Las similitudes en materia cambiaria y de pérdida de reservas internacionales entre Argentina y Angola son muchas.

Por ello, es interesante analizar como llegó Angola al acuerdo con el FMI.

La pregunta clave, llevándolo al caso argentino, es si el Gobierno necesariamente deberá devaluar y unificar la cotización del los “dólares alternativos” para poder cerrar un EFF con el Fondo Monetario Internacional.

Angola empezó las negociaciones con el FMI a fines de agosto de 2018 y cerró el EFF en los primeros días de diciembre de ese mismo año, por un monto pequeño: u$s 2.700 millones.

 A fin de 2017, la brecha cambiaria era de 150% y el Banco Central mantenía un “dólar oficial” fijo en 165,7 kwuanzas por dólar.  Desde el inicio de 2018,  comenzó a depreciar rápidamente el tipo de cambio oficial y a fines de agosto, cuando comenzó las negociaciones con el FMI, lo llevó a 268,6 kwuanzas por dólar. Es decir, el dólar oficial subió 62% en menos de 8 meses. Y “achicó” la brecha cambiaria de 150% a menos de 40%. Durante la negociación con el FMI, que le llevó algo más de 3 meses, el “dólar oficial” subió otro 15%, alcanzando los 310 kwuanzas por dólar y así redujo la “brecha cambiaria” a solo 30% .

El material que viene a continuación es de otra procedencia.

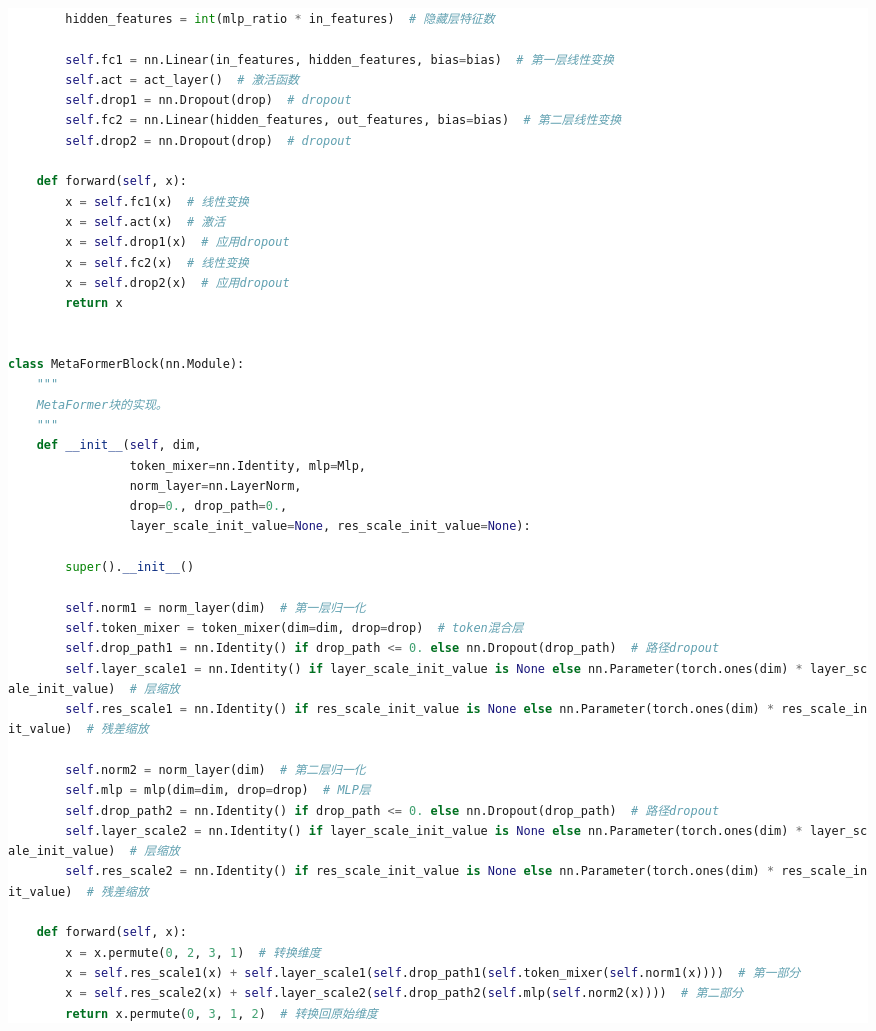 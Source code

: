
 ```python
        hidden_features = int(mlp_ratio * in_features)  # 隐藏层特征数

        self.fc1 = nn.Linear(in_features, hidden_features, bias=bias)  # 第一层线性变换
        self.act = act_layer()  # 激活函数
        self.drop1 = nn.Dropout(drop)  # dropout
        self.fc2 = nn.Linear(hidden_features, out_features, bias=bias)  # 第二层线性变换
        self.drop2 = nn.Dropout(drop)  # dropout

    def forward(self, x):
        x = self.fc1(x)  # 线性变换
        x = self.act(x)  # 激活
        x = self.drop1(x)  # 应用dropout
        x = self.fc2(x)  # 线性变换
        x = self.drop2(x)  # 应用dropout
        return x


class MetaFormerBlock(nn.Module):
    """
    MetaFormer块的实现。
    """
    def __init__(self, dim,
                 token_mixer=nn.Identity, mlp=Mlp,
                 norm_layer=nn.LayerNorm,
                 drop=0., drop_path=0.,
                 layer_scale_init_value=None, res_scale_init_value=None):

        super().__init__()

        self.norm1 = norm_layer(dim)  # 第一层归一化
        self.token_mixer = token_mixer(dim=dim, drop=drop)  # token混合层
        self.drop_path1 = nn.Identity() if drop_path <= 0. else nn.Dropout(drop_path)  # 路径dropout
        self.layer_scale1 = nn.Identity() if layer_scale_init_value is None else nn.Parameter(torch.ones(dim) * layer_scale_init_value)  # 层缩放
        self.res_scale1 = nn.Identity() if res_scale_init_value is None else nn.Parameter(torch.ones(dim) * res_scale_init_value)  # 残差缩放

        self.norm2 = norm_layer(dim)  # 第二层归一化
        self.mlp = mlp(dim=dim, drop=drop)  # MLP层
        self.drop_path2 = nn.Identity() if drop_path <= 0. else nn.Dropout(drop_path)  # 路径dropout
        self.layer_scale2 = nn.Identity() if layer_scale_init_value is None else nn.Parameter(torch.ones(dim) * layer_scale_init_value)  # 层缩放
        self.res_scale2 = nn.Identity() if res_scale_init_value is None else nn.Parameter(torch.ones(dim) * res_scale_init_value)  # 残差缩放

    def forward(self, x):
        x = x.permute(0, 2, 3, 1)  # 转换维度
        x = self.res_scale1(x) + self.layer_scale1(self.drop_path1(self.token_mixer(self.norm1(x))))  # 第一部分
        x = self.res_scale2(x) + self.layer_scale2(self.drop_path2(self.mlp(self.norm2(x))))  # 第二部分
        return x.permute(0, 3, 1, 2)  # 转换回原始维度
```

Con el acuerdo cerrado con el FMI y despejado el frente financiero, el Gobierno angoleño empezó a levantar las restricciones del mercado de cambios, aplicó una politica monetaria más contractiva, limitó el financiamiento del Banco Central al Tesoro y acotó la intervención en el mercado de cambios por parte del Banco Central.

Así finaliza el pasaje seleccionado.